Era como una antorcha, como una mancha lánguida que rompía la niebla con su
vellón amarillo; cansada de lucir, cansada de estar, rendida y sin fuerzas,
como un fantasma. Y era un rostro de acero emergiendo en la niebla, aquel
hombre se acercaba a ella. Y cuanto más andaba, su rostro implacable emergía en
la oscuridad, como un hosco guerrero, en un espectro fiero; unos pómulos
clavados en el aire, y un aire de penumbra que endurecía los ojos. La mirada se
acercaba a ese rostro con un rayo de aproximación. Y a medida que emergía entre
las sombras se disipaba la niebla; en el foco de luz mortecina su faz apagada
se proyectaba fuera del fondo filamentoso, y en su seno la figura se dibujaba
más y más. Era porque la mirada del caminante, aguda como un águila, al
acercarse, pausadamente, le arrancaba de los hilos la niebla donde se
entreveraban, como si no se quisieran disipar.
Sus
pómulos duros. Sus mejillas metálicas, partidas por un hachazo, y en el surco
del hacha arando la barba, como una espada abierta, junto a la boca. Aquella
barba dura, hermética como el carbón, latiendo bajo la cortina de la cota de
mallas. El yelmo erguido, con el protector nasal, parecía en la bruma el
espectro de un vikingo. Se acercaron los ojos sobre él y de pronto aquel rostro
tuvo un cuerpo. Un cuerpo envuelto en correajes, con una capa cayendo sobre la
figura, cubriéndola en su tosquedad hasta los tobillos. Era la capa un telón
que se cerraba por ambos lados, pero todavía dejaba adivinar las aceradas
puntas de una toga roja sobre su cota de mallas. Duras correas sobre la cadera,
bajo la hebilla, junto a la pierna izquierda, sujetaban la funda de su espada.
Todo
él era una figura épica flotando en la niebla. Su brazo, adelantado, sujetaba
una lanza que escribía en el cielo (como una pluma sangrienta) el fragor de las
batallas; guerras que se perdían en la noche de los tiempos: Fernán González. Y
como un cartel de cine, las figuras inmensas, como murallas ciclópeas,
descansaban sobre ejércitos de hormigas; fondo y figura, protagonistas
acaparando la escena, robándoles la gloria, el fiero paladín flotaba, como el
plano del cielo en el entierro del conde de Orgaz, sobre un caballo que le
seguía, empequeñecido en la distancia. El pueblo de Castilla bullía trémulo a
sus pies, y era todo una masa de gente en el pastel de la historia; y el conde,
clavado en el hojaldre –hojas de días y años errando en la leyenda-, era la
mano de hierro en el mar del tiempo que movía los hilos; y el tiempo lo movía a
él.

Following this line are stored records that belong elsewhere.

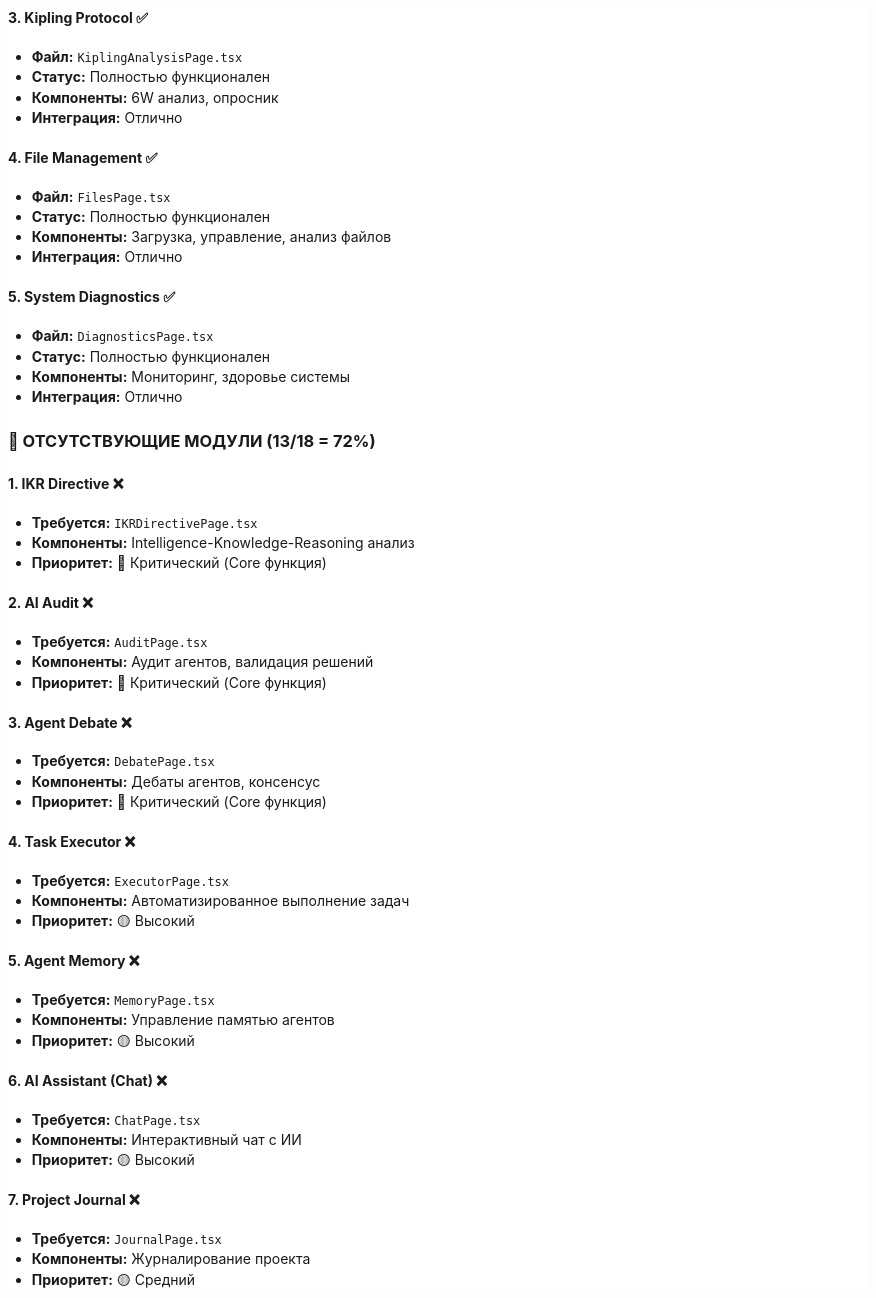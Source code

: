#### 3. Kipling Protocol ✅
- **Файл:** `KiplingAnalysisPage.tsx`
- **Статус:** Полностью функционален
- **Компоненты:** 6W анализ, опросник
- **Интеграция:** Отлично

#### 4. File Management ✅
- **Файл:** `FilesPage.tsx`
- **Статус:** Полностью функционален
- **Компоненты:** Загрузка, управление, анализ файлов
- **Интеграция:** Отлично

#### 5. System Diagnostics ✅
- **Файл:** `DiagnosticsPage.tsx`
- **Статус:** Полностью функционален
- **Компоненты:** Мониторинг, здоровье системы
- **Интеграция:** Отлично

### 🔴 ОТСУТСТВУЮЩИЕ МОДУЛИ (13/18 = 72%)

#### 1. IKR Directive ❌
- **Требуется:** `IKRDirectivePage.tsx`
- **Компоненты:** Intelligence-Knowledge-Reasoning анализ
- **Приоритет:** 🔴 Критический (Core функция)

#### 2. AI Audit ❌
- **Требуется:** `AuditPage.tsx`
- **Компоненты:** Аудит агентов, валидация решений
- **Приоритет:** 🔴 Критический (Core функция)

#### 3. Agent Debate ❌
- **Требуется:** `DebatePage.tsx`
- **Компоненты:** Дебаты агентов, консенсус
- **Приоритет:** 🔴 Критический (Core функция)

#### 4. Task Executor ❌
- **Требуется:** `ExecutorPage.tsx`
- **Компоненты:** Автоматизированное выполнение задач
- **Приоритет:** 🟡 Высокий

#### 5. Agent Memory ❌
- **Требуется:** `MemoryPage.tsx`
- **Компоненты:** Управление памятью агентов
- **Приоритет:** 🟡 Высокий

#### 6. AI Assistant (Chat) ❌
- **Требуется:** `ChatPage.tsx`
- **Компоненты:** Интерактивный чат с ИИ
- **Приоритет:** 🟡 Высокий

#### 7. Project Journal ❌
- **Требуется:** `JournalPage.tsx`
- **Компоненты:** Журналирование проекта
- **Приоритет:** 🟡 Средний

Como si flotara en sus aguas, como si nadara en los siglos, como un muñeco
del tiempo: un juguete del destino.
Pero
el caminante llegó hasta él y sus ojos vieron, al disiparse la niebla, la
realidad desnuda. Sus facciones eran duras, pero no era un guerrero. La capa
que le confería majestad no era la del jefe implacable, sino la de un humilde
pastor; la lanza era cayada. El pastor era, en el bulto pesado de la lejanía,
un espíritu solitario atravesando la cañada. Su majestad, envuelta en la capa y
curtida por el viento, era una figura legendaria atravesando los campos, los
montes, los valles –el puerto de Miravete-: las inhóspitas tierras. Era una
estrella errante que recorría el mundo de la trashumancia vomitado por el
hambre, exiliado de su pueblo, alejado de su mujer, desterrado de sus hijos:
durante los nueve meses que duraba el invierno, sin la comida caliente de
patatas y migas, con algún garbanzo errante, y bellotas y queso, y fiambre. Y
eran dos mastines lo que parecían caballos –uno delante, otro detrás-, en el
cruce de cañadas de Segovia. En tiempo detenido se convertiría mucho más tarde.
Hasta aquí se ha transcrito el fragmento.